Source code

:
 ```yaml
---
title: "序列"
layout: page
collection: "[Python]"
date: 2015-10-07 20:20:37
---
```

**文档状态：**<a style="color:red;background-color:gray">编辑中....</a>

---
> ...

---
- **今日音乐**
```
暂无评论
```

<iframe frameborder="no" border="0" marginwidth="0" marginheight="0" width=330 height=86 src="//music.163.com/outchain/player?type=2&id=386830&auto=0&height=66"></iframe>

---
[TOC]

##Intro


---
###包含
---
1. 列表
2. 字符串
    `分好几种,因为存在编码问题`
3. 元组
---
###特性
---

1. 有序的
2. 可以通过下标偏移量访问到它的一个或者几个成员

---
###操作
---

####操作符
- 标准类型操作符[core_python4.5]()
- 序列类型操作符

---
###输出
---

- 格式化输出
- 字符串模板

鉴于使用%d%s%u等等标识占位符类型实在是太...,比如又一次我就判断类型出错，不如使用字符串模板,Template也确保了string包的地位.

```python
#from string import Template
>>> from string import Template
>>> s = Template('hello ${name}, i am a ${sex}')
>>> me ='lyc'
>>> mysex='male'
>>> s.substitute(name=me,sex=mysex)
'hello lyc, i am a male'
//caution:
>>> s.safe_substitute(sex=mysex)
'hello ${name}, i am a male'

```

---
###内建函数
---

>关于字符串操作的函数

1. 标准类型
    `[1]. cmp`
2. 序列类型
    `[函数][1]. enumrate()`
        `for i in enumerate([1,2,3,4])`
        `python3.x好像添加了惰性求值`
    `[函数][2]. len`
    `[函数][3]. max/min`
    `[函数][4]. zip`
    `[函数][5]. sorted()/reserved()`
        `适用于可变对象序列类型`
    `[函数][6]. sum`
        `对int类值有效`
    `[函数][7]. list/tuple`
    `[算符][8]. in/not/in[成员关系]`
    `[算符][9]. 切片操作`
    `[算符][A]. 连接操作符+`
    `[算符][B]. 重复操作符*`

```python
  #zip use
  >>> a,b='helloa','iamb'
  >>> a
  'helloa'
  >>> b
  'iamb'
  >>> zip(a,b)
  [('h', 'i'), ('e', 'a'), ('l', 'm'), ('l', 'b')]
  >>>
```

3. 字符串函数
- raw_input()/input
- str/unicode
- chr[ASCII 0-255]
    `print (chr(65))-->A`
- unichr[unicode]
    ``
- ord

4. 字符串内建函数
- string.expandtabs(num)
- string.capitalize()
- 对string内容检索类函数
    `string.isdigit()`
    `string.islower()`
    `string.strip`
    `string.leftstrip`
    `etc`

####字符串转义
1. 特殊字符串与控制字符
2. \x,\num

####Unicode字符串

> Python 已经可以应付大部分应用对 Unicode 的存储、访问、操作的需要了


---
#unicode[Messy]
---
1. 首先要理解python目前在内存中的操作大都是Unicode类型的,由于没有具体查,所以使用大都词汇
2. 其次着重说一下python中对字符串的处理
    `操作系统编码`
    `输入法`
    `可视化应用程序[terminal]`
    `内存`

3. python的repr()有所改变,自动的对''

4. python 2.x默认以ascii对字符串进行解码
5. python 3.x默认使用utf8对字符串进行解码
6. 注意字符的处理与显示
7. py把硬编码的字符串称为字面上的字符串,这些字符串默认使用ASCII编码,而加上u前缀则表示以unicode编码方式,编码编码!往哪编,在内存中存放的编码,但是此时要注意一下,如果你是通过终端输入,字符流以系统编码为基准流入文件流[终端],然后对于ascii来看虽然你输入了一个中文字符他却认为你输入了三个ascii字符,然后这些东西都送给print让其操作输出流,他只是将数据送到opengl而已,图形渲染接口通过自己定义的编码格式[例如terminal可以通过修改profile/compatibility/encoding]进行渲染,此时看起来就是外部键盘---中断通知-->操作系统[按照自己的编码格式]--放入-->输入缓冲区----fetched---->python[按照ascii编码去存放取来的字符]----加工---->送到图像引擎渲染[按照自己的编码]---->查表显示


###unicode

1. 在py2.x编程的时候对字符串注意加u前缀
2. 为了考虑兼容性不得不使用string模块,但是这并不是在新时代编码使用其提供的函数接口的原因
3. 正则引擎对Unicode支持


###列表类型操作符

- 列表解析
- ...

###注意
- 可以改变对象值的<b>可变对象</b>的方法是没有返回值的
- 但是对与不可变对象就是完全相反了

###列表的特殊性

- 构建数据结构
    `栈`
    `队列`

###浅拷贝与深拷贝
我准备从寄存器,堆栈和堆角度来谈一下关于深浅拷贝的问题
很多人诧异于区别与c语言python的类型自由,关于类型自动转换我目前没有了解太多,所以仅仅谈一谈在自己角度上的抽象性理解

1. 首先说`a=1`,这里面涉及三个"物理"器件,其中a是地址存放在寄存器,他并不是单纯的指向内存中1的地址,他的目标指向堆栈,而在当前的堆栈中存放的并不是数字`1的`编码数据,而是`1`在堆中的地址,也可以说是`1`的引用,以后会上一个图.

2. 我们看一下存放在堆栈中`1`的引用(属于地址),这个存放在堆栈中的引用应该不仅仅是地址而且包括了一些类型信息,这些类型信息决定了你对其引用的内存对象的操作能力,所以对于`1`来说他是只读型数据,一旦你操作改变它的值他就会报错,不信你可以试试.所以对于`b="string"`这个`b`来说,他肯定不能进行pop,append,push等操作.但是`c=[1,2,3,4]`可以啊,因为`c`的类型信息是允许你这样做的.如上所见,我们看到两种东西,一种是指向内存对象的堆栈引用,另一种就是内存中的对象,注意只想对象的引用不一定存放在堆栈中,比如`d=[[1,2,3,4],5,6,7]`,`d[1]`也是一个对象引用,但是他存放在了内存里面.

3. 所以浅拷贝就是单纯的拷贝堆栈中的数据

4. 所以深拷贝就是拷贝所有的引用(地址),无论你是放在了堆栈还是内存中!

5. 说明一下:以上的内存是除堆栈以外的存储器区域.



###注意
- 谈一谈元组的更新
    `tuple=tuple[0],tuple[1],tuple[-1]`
=-=-=-=-=
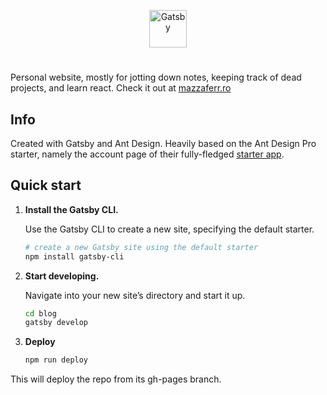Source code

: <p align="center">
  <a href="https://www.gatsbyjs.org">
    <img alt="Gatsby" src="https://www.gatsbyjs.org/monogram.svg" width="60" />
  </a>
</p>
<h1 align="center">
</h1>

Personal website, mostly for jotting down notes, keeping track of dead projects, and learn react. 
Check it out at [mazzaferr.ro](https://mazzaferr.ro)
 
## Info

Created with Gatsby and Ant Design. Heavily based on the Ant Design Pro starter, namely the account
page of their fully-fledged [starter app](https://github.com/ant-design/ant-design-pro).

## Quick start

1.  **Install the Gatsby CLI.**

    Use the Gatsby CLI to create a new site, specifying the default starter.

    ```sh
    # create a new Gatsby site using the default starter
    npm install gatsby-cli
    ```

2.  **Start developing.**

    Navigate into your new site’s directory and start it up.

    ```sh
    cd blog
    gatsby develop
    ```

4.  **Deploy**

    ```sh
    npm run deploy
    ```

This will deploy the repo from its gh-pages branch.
=-=-=-=-=
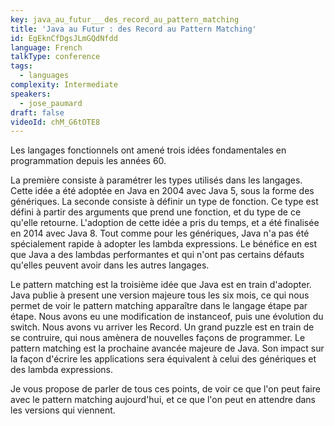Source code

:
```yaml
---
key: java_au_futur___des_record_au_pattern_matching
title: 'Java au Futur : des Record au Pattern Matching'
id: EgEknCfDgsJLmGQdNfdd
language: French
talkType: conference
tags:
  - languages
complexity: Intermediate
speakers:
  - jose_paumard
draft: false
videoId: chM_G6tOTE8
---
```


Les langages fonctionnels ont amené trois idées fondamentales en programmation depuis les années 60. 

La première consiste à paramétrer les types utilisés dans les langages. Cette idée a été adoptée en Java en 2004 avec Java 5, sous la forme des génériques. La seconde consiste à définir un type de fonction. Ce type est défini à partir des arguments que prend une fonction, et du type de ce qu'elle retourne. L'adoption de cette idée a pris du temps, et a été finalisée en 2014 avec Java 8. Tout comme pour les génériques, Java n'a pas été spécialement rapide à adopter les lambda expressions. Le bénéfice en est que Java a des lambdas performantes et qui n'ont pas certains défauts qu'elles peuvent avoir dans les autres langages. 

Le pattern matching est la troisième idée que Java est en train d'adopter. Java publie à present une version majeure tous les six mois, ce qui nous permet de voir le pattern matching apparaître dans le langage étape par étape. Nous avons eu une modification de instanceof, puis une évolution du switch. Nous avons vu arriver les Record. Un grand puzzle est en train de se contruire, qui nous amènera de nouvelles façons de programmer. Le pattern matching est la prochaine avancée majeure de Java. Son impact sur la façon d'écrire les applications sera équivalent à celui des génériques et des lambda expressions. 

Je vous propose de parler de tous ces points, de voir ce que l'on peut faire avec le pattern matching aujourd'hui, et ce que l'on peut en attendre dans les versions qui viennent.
=-=-=-=-=
Instructions for the task: Search the entries for "https" and copy each matching line.

Result of the exercise:
  <a href="https://www.gatsbyjs.org">
    <img alt="Gatsby" src="https://www.gatsbyjs.org/monogram.svg" width="60" />
Check it out at [mazzaferr.ro](https://mazzaferr.ro)
page of their fully-fledged [starter app](https://github.com/ant-design/ant-design-pro).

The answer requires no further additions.